We can see this clearly in the pattern of flows to U.S. stock funds over the last decade. In short, the large-blend category has cleaned up while most other categories--especially large-growth--have seen outflows.


  - Source: Morningstar

On the other hand, these same trends have been a boon for foreign large blend, which is easily the biggest recipient of inflows among the major foreign-stock categories.


  - Source: Morningstar

What explains the sudden zeal for asset allocation, core fund options in particular? Two key trends have catalyzed it:

  • Fee-based advice. A big shift in the financial advice business toward a fee-based model has discouraged commission-based "product" sales and encouraged portfolio construction using low-cost, widely diversified building blocks. Advisors who formerly focused on trying to beat the market by picking hot mutual funds have turned to offering comprehensive financial plans, of which diversified asset allocation is a key piece. (This also explains why story-based commission selling has been on the outs.)
  • Allocation funds. The other key trend is the rise of programmatic, all-in-one fund investments. The signal example of this trend is target-date mutual funds, which commonly spread their assets across a handful of funds representing the major asset classes. For instance, Vanguard Target Retirement 2030 and its institutional sibling Vanguard Institutional Target Retirement 2030 have funneled nearly $45 billion in net inflows over the past decade to just four funds it holds: a U.S. total stock market index fund, a foreign total stock market index fund, a U.S. total investment-grade bond market index fund, and a foreign total bond market index fund. 

Index or Go Home
Finally, investors have gotten religion about cutting costs, which has made indexing the investment format of choice in recent years. Large growth is probably not much less conducive to indexing than foreign large blend. In fact, both saw net inflows to the stable of index funds and exchange-traded funds that called each category home. Yet it's foreign large blend where indexing has really taken off. Why the difference?


  - Source: Morningstar

The large-growth category was much more heavily saturated with active fund assets at the outset. Less than 10% of large-growth assets were being indexed in late 2009 versus around a third of assets in foreign large-blend. This made large growth much more vulnerable to the shift toward low-cost passive funds than foreign large-blend. And, indeed, the subsequent outflows from pricey active large-growth funds swamped whatever was coming into the category's cheap index funds and ETFs.

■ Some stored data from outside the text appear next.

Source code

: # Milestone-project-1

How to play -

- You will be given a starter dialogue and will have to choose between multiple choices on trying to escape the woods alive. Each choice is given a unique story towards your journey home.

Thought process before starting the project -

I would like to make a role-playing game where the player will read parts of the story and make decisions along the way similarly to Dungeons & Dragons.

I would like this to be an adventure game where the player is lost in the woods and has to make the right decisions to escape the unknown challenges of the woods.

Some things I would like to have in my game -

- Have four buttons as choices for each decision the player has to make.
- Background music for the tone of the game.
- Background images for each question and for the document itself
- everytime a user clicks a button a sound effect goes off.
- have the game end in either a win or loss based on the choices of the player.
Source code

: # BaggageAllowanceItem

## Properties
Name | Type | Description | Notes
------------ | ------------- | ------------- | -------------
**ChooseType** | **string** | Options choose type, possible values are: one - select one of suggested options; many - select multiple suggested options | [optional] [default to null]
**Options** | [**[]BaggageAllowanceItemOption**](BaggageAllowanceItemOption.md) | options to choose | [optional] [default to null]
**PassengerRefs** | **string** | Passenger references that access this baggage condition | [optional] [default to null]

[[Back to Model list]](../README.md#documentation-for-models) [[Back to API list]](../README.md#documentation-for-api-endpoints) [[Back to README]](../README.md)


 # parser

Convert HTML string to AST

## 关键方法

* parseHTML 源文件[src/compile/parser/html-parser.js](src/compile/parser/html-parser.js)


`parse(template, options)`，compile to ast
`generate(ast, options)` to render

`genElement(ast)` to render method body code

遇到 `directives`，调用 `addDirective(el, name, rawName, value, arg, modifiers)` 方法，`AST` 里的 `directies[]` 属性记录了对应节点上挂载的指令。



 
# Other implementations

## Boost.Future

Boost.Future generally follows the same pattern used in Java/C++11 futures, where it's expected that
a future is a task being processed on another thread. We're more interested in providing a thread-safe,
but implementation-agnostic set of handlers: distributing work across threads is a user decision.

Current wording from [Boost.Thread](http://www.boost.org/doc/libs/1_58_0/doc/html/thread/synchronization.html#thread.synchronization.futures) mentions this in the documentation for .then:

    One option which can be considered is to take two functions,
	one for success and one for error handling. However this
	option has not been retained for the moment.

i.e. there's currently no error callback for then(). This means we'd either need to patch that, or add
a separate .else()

Foreign large blend was not immune to this same dynamic: The category's active funds just barely managed to notch positive outflows over the past 10 years. The difference was one of magnitude, with foreign large blend's active fund offerings coughing up less in assets than large growth did, likely attributable to the two shifts we noted earlier: Foreign-stock funds were less likely be oversold and also were better-suited to the "solutions" that would come into vogue. 

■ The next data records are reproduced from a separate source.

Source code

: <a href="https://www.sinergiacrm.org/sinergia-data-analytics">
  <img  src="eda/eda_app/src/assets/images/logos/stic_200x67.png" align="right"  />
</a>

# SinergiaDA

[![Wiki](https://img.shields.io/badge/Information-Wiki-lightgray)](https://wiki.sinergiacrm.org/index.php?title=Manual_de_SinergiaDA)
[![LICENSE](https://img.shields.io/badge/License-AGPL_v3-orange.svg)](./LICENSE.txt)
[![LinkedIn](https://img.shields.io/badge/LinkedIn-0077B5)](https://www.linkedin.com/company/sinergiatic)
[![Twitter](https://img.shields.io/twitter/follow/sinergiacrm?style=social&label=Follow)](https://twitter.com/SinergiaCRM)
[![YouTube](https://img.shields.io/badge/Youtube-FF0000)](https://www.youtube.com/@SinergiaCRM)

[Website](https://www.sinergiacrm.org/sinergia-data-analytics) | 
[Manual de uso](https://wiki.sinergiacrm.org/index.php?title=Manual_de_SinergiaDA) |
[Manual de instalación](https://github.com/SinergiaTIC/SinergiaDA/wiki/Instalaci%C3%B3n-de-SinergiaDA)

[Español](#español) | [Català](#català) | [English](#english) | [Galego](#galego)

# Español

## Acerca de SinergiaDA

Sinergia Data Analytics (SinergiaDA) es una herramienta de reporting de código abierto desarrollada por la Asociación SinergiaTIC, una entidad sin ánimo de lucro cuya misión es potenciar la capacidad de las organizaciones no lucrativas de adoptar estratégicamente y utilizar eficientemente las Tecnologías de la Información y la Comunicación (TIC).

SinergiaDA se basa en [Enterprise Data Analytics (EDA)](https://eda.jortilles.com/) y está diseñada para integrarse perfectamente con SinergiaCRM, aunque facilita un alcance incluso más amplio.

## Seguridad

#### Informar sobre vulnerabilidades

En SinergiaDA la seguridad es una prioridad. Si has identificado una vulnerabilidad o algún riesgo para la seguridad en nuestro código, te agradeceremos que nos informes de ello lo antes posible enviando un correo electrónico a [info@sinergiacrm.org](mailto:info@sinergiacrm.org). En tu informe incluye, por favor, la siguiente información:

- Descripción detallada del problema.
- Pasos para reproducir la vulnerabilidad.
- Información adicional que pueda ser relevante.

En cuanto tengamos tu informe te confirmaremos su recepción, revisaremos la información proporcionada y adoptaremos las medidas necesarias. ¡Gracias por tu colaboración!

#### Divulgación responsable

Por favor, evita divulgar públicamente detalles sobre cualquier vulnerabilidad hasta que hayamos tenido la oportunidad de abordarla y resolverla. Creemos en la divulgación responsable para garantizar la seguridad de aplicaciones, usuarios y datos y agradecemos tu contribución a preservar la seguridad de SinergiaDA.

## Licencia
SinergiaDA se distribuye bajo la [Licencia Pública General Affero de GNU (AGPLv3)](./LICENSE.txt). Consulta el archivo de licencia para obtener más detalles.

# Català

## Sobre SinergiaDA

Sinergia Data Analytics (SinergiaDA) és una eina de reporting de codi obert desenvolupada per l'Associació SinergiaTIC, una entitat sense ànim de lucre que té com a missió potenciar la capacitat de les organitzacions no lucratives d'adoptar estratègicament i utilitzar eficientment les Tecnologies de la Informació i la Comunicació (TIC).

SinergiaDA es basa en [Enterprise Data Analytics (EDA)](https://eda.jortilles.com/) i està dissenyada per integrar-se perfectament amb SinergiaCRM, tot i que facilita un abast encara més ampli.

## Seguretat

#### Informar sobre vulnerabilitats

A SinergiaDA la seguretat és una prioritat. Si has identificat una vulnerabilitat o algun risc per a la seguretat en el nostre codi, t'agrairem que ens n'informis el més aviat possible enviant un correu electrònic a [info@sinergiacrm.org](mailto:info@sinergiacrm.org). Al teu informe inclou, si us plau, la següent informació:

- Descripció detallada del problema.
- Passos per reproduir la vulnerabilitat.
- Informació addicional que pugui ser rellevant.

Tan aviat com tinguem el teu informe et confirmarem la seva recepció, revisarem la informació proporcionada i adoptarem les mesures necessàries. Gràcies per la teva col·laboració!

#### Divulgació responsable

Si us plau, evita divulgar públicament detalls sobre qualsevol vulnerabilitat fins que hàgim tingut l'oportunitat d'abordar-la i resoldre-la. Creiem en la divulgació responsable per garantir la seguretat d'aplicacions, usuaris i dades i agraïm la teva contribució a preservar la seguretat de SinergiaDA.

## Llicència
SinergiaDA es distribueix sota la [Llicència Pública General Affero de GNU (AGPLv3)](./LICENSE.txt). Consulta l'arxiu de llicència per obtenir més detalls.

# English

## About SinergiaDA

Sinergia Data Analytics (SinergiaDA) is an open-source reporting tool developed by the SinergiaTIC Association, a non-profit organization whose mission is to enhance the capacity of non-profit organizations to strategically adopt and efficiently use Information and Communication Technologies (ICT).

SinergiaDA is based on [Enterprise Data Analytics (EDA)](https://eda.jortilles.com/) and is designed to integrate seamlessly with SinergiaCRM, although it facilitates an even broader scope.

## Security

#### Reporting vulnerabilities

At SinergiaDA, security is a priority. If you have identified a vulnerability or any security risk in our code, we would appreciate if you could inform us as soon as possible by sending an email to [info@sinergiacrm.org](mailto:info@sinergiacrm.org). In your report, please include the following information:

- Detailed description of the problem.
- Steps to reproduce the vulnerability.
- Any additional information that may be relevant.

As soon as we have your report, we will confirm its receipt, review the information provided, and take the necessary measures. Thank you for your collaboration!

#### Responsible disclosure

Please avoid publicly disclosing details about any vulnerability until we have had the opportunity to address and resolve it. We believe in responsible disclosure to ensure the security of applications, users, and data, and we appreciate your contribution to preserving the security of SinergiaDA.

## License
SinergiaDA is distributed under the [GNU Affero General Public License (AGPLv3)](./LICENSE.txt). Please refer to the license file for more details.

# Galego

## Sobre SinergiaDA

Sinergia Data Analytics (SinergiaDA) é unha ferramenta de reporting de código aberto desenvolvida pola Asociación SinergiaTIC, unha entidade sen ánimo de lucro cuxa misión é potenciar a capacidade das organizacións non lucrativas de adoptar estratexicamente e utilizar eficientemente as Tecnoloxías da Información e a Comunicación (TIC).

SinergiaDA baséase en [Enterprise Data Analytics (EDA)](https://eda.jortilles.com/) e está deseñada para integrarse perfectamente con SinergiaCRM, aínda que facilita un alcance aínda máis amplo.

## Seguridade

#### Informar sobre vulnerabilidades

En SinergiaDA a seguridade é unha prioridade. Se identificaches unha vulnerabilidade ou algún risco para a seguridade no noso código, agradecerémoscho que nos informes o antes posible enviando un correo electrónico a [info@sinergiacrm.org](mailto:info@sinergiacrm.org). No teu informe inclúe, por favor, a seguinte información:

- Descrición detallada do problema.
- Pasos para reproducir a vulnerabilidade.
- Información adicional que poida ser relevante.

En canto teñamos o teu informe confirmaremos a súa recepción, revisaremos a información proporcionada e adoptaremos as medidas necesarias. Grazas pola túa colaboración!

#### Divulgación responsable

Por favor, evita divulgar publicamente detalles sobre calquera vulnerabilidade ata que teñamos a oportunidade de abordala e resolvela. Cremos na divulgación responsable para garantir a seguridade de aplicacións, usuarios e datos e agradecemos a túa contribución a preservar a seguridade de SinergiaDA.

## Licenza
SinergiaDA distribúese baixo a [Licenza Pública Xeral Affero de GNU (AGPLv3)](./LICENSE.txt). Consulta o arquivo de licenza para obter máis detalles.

Odd as it might look, investors' coolness to high-flying categories like large growth and enthusiasm for mediocrities like foreign large blend is a positive development. It indicates the extent to which the fund and financial advice industries have changed. Investors are increasingly opting for low-cost, diversified solutions as part of a broader financial plan or being opted into cheap investment options like target-date funds that do the choosing for them. And they're probably getting less-conflicted advice from advisors who have less incentive to sling product or tell fanciful stories than before. When investors are paying less, achieving broader diversification, and getting better advice than before, that marks real progress.